- **Exercise brief**: Set the entries below down again, please. Match them exactly.

- **Supplied data**:
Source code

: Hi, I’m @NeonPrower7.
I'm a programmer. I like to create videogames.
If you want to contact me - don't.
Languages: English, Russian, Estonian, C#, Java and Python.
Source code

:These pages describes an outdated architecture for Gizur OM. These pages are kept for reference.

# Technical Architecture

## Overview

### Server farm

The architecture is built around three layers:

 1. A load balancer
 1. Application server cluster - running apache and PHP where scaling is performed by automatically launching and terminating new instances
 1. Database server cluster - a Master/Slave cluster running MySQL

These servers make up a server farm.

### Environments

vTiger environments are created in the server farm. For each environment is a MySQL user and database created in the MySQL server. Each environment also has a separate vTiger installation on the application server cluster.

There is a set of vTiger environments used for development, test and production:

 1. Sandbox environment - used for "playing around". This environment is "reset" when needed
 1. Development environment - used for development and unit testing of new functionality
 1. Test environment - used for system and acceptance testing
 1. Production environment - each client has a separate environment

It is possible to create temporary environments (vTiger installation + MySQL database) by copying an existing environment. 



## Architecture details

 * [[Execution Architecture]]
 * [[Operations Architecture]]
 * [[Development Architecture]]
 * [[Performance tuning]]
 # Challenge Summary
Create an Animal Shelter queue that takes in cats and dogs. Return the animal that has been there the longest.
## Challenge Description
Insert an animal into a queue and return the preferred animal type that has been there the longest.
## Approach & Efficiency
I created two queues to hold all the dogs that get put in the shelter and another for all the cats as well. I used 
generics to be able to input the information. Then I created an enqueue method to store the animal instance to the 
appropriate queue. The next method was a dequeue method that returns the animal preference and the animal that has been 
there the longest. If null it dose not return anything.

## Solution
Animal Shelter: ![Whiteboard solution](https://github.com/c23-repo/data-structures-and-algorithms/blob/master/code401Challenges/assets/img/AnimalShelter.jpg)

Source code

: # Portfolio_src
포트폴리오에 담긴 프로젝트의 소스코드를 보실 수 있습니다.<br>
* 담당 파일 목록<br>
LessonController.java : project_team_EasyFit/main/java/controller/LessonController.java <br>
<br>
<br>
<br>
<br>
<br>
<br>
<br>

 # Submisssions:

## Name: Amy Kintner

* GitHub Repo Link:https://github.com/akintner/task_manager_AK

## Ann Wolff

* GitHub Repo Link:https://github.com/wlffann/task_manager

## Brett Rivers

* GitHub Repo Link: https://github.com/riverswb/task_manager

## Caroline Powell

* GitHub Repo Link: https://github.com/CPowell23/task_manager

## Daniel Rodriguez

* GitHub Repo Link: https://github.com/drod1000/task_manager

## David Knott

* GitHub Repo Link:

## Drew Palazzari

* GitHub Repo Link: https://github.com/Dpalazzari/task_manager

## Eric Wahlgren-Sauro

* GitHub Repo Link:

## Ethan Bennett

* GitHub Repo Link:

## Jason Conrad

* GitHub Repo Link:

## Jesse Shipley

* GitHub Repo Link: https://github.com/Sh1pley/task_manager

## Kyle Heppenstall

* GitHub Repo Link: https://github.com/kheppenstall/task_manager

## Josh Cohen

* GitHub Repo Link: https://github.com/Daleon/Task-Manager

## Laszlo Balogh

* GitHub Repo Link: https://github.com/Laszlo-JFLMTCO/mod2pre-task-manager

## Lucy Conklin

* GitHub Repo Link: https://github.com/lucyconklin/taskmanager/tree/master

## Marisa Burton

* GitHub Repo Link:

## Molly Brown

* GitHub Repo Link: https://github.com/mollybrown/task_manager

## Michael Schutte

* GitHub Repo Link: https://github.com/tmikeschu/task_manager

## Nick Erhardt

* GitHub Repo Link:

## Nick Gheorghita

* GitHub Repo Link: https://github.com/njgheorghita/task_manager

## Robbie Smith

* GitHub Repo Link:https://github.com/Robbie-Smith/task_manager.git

- **Answer for this exercise**:
Source code

: Hi, I’m @NeonPrower7.
I'm a programmer. I like to create videogames.
If you want to contact me - don't.
Languages: English, Russian, Estonian, C#, Java and Python.
Source code

:These pages describes an outdated architecture for Gizur OM. These pages are kept for reference.

# Technical Architecture

## Overview

### Server farm

The architecture is built around three layers:

 1. A load balancer
 1. Application server cluster - running apache and PHP where scaling is performed by automatically launching and terminating new instances
 1. Database server cluster - a Master/Slave cluster running MySQL

These servers make up a server farm.

### Environments

vTiger environments are created in the server farm. For each environment is a MySQL user and database created in the MySQL server. Each environment also has a separate vTiger installation on the application server cluster.

There is a set of vTiger environments used for development, test and production:

 1. Sandbox environment - used for "playing around". This environment is "reset" when needed
 1. Development environment - used for development and unit testing of new functionality
 1. Test environment - used for system and acceptance testing
 1. Production environment - each client has a separate environment

It is possible to create temporary environments (vTiger installation + MySQL database) by copying an existing environment. 



## Architecture details

 * [[Execution Architecture]]
 * [[Operations Architecture]]
 * [[Development Architecture]]
 * [[Performance tuning]]
 # Challenge Summary
Create an Animal Shelter queue that takes in cats and dogs. Return the animal that has been there the longest.
## Challenge Description
Insert an animal into a queue and return the preferred animal type that has been there the longest.
## Approach & Efficiency
I created two queues to hold all the dogs that get put in the shelter and another for all the cats as well. I used 
generics to be able to input the information. Then I created an enqueue method to store the animal instance to the 
appropriate queue. The next method was a dequeue method that returns the animal preference and the animal that has been 
there the longest. If null it dose not return anything.

## Solution
Animal Shelter: ![Whiteboard solution](https://github.com/c23-repo/data-structures-and-algorithms/blob/master/code401Challenges/assets/img/AnimalShelter.jpg)

Source code

: # Portfolio_src
포트폴리오에 담긴 프로젝트의 소스코드를 보실 수 있습니다.<br>
* 담당 파일 목록<br>
LessonController.java : project_team_EasyFit/main/java/controller/LessonController.java <br>
<br>
<br>
<br>
<br>
<br>
<br>
<br>

 # Submisssions:

## Name: Amy Kintner

* GitHub Repo Link:https://github.com/akintner/task_manager_AK

## Ann Wolff

* GitHub Repo Link:https://github.com/wlffann/task_manager

## Brett Rivers

* GitHub Repo Link: https://github.com/riverswb/task_manager

## Caroline Powell

* GitHub Repo Link: https://github.com/CPowell23/task_manager

## Daniel Rodriguez

* GitHub Repo Link: https://github.com/drod1000/task_manager

## David Knott

* GitHub Repo Link:

## Drew Palazzari

* GitHub Repo Link: https://github.com/Dpalazzari/task_manager

## Eric Wahlgren-Sauro

* GitHub Repo Link:

## Ethan Bennett

* GitHub Repo Link:

## Jason Conrad

* GitHub Repo Link:

## Jesse Shipley

* GitHub Repo Link: https://github.com/Sh1pley/task_manager

## Kyle Heppenstall

* GitHub Repo Link: https://github.com/kheppenstall/task_manager

## Josh Cohen

* GitHub Repo Link: https://github.com/Daleon/Task-Manager

## Laszlo Balogh

* GitHub Repo Link: https://github.com/Laszlo-JFLMTCO/mod2pre-task-manager

## Lucy Conklin

* GitHub Repo Link: https://github.com/lucyconklin/taskmanager/tree/master

## Marisa Burton

* GitHub Repo Link:

## Molly Brown

* GitHub Repo Link: https://github.com/mollybrown/task_manager

## Michael Schutte

* GitHub Repo Link: https://github.com/tmikeschu/task_manager

## Nick Erhardt

* GitHub Repo Link:

## Nick Gheorghita

* GitHub Repo Link: https://github.com/njgheorghita/task_manager

## Robbie Smith

* GitHub Repo Link:https://github.com/Robbie-Smith/task_manager.git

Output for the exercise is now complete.